In Java all parameters are strictly input. There are no output parameters. Anything you need to return from a function needs to be returned through the function return value.
[Here's a rationale for why Java disallows out parameters.]
Of course what I said is not strictly true that if you pass an object to a function, you can change a member variable of the object within the function and that would be a way to pass a value back to the caller.
But it is often the case, you want two values to be passed back to the caller. With Java, you would need to implement a little class with these two objects and pass that class back. This is the example I'm going through today:
I need to get a resultset from a JDO query. So I would like to move the JDO queries to a Manager class, and code a function like:
Collection getResults(PersistenceManager pm);
But the problem is that inside getResults, I need to instantiate a query object that takes up some database resources on the client side. It is a good idea to clean up the query object so that the database handles could be freed. It is very important if the query is executed repeatedly in a loop, or if the result set is large.

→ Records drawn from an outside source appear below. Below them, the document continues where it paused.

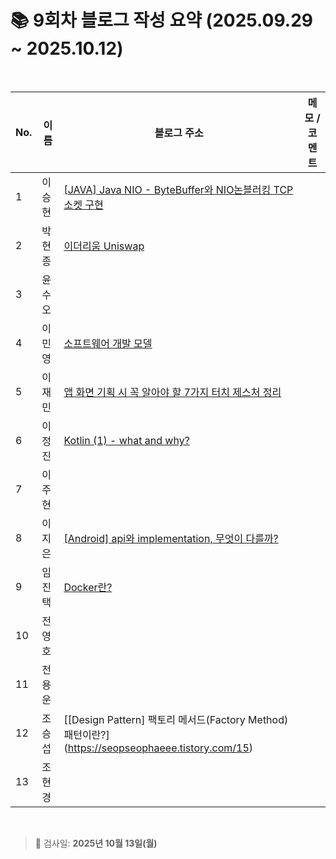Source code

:# 📚 9회차 블로그 작성 요약 (2025.09.29 ~ 2025.10.12)

<br>

| No. | 이름  | 블로그 주소                                                                               | 메모 / 코멘트 |
|-----|-----|--------------------------------------------------------------------------------------|----------|
| 1   | 이승현 | [[JAVA] Java NIO - ByteBuffer와 NIO논블러킹 TCP소켓 구현](https://ssddo-story.tistory.com/72) |          |
| 2   | 박현종 | [이더리움 Uniswap](https://develop-think-record.tistory.com/44)                                                                                     |          |
| 3   | 윤수오 |                                                                                      |          |
| 4   | 이민영 | [소프트웨어 개발 모델](https://stylish-minyoung.tistory.com/217)                              |          |
| 5   | 이재민 | [앱 화면 기획 시 꼭 알아야 할 7가지 터치 제스처 정리](https://jam-scribble.tistory.com/47)                                                                                     |          |
| 6   | 이정진 |       [Kotlin (1) - what and why?](https://freshdev.tistory.com/78)   |          |
| 7   | 이주현 |                                                                                      |          |
| 8   | 이지은 | [[Android] api와 implementation, 무엇이 다를까?](https://ji-eeeun.tistory.com/131) |          |
| 9   | 임진택 | [Docker란?](https://taekt.tistory.com/47)                                             |          |
| 10  | 전영호 |                                                                                      |          |
| 11  | 전용운 |                                                                                      |          |
| 12  | 조승섭 | [[Design Pattern] 팩토리 메서드(Factory Method) 패턴이란?] (https://seopseophaeee.tistory.com/15)    |          |
| 13  | 조현경 |                                                                                      |          |

<br>

> 📌 검사일: **2025년 10월 13일(월)**
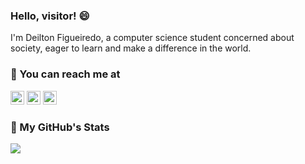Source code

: ### Hello, visitor! 😄

I'm Deilton Figueiredo, a computer science student concerned about society, eager to learn and make a difference in the world.

### 🔎 You can reach me at

[<img src="https://img.shields.io/badge/discord-%237289DA.svg?&style=for-the-badge&logo=discord&logoColor=white" height="22" />](https://discord.com/invite/delofigueiredo#7816)
[<img src="https://img.shields.io/badge/-LinkedIn-blue?style=flat-square&logo=Linkedin&logoColor=white&link=https://www.linkedin.com/in/deiltonfigueiredo/" height="22" title="LinkedIn" />](https://www.linkedin.com/in/deiltonfigueiredo/) 
[<img src="https://img.shields.io/badge/-Instagram-purple?style=flat-square&logo=Instagram&logoColor=white&link=https://www.instagram.com/delofigueiredo/" height="22" title="Instagram" />](https://www.instagram.com/delofigueiredo/)

### 📑 My GitHub's Stats
<div>
  <img src="https://github-readme-stats.vercel.app/api?username=deiltonlopes&count_private=true&show_icons=true&theme=tokyonight"/>
  
</div>

<!--
**deiltonlopes/deiltonlopes** is a ✨ _special_ ✨ repository because its `README.md` (this file) appears on your GitHub profile.

Here are some ideas to get you started:

- 🔭 I’m currently working on ...
- 🌱 I’m currently learning ...
- 👯 I’m looking to collaborate on ...
- 🤔 I’m looking for help with ...
- 💬 Ask me about ...
- 📫 How to reach me: ...
- 😄 Pronouns: ...
- ⚡ Fun fact: ...
-->

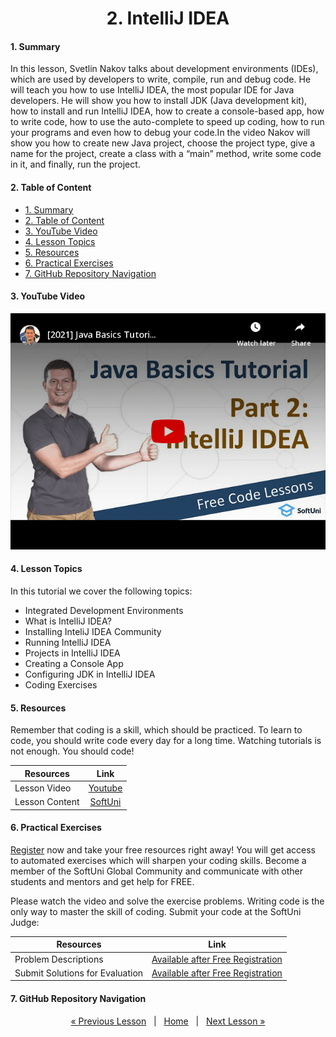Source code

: <h1 align="center">2. IntelliJ IDEA</h1>

#### 1. Summary
<p>In this lesson, Svetlin Nakov talks about development environments (IDEs), which are used by developers to write, compile, run and debug code. He will teach you how to use IntelliJ IDEA, the most popular IDE for Java developers. He will show you how to install JDK (Java development kit), how to install and run IntelliJ IDEA, how to create a console-based app, how to write code, how to use the auto-complete to speed up coding, how to run your programs and even how to debug your code.In the video Nakov will show you how to create new Java project, choose the project type, give a name for the project, create a class with a “main” method, write some code in it, and finally, run the project.</p>

#### 2. Table of Content
* [1. Summary](#1-Summary)
* [2. Table of Content](#2-Table-of-Content)
* [3. YouTube Video](#3-YouTube-Video)
* [4. Lesson Topics](#4-Lesson-Topics)
* [5. Resources](#5-Resources)
* [6. Practical Exercises](#6-Practical-Exercises)
* [7. GitHub Repository Navigation](#7-GitHub-Repository-Navigation)

#### 3. YouTube Video
<p align="center">
<a href="https://youtu.be/3Hny8Mz2agQ">
    <img src="assets/embedded-videos/02-InteliJ-IDEA.png" alt="YouTube Thumbnail">
 </a>
</p>

#### 4. Lesson Topics

In this tutorial we cover the following topics:
* Integrated Development Environments
* What is IntelliJ IDEA?
* Installing InteliJ IDEA Community
* Running IntelliJ IDEA
* Projects in IntelliJ IDEA
* Creating a Console App
* Configuring JDK in IntelliJ IDEA
* Coding Exercises

#### 5. Resources
<p>Remember that coding is a skill, which should be practiced. To learn to code, you should write code every day for a long time. Watching tutorials is not enough. You should code! </p>

| Resources | Link |
| -| :-: |
| Lesson Video | [Youtube](https://youtu.be/3Hny8Mz2agQ) |
| Lesson Content | [SoftUni ](https://softuni.org/code-lessons/java-basics-tutorial-part-2-intellij-idea) |

#### 6. Practical Exercises
<p> <a href="https://softuni.org/checkout/join-community"> Register</a> now and take your free resources right away! You will get access to automated exercises which will sharpen your coding skills. Become a member of the SoftUni Global Community and communicate with other students and mentors and get help for FREE. </p> 
<p>Please watch the video and solve the exercise problems. Writing code is the only way to master the skill of coding. Submit your code at the SoftUni Judge:</p>

| Resources | Link |
| - | :-: |
|  Problem Descriptions | [Available after Free Registration](https://softuni.org/code-lessons/java-basics-tutorial-part-2-intellij-idea) |
| Submit Solutions for Evaluation | [Available after Free Registration](https://softuni.org/code-lessons/java-basics-tutorial-part-2-intellij-idea) |

#### 7. GitHub Repository Navigation

<p align="center">
    <a href="https://github.com/SoftUni/Free-Java-Certification-Course/blob/main/lessons/01-Getting-Started-with-Java.md">« Previous Lesson</a> &nbsp; | &nbsp; <a href="https://github.com/SoftUni/Free-Java-Certification-Course">Home</a> &nbsp; | &nbsp; <a href="https://github.com/SoftUni/Free-Java-Certification-Course/tree/main/lessons/02-InteliJ-IDEA.md">Next Lesson »</a>
</p>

The nice thing about using the above call at the call site is its elegance:
Collection results = mgr.getResults(pm);
for (Object o : results) {
// process the result records
}
Now this would change to something like:
CollectionAndQuery cq = results.getResults(pm);
for (Object o: cq.results) {
// process
}
cq.query.closeAll();
And the CollectionAndQuery class has to be defined at global scope as it is needed in both the call site and the manager.
Now, if Java had a generic Pair object, we could have used that for this purpose. [CollectionAndQuery is really a specialized Pair object] Unfortunately there is no Pair object in Java.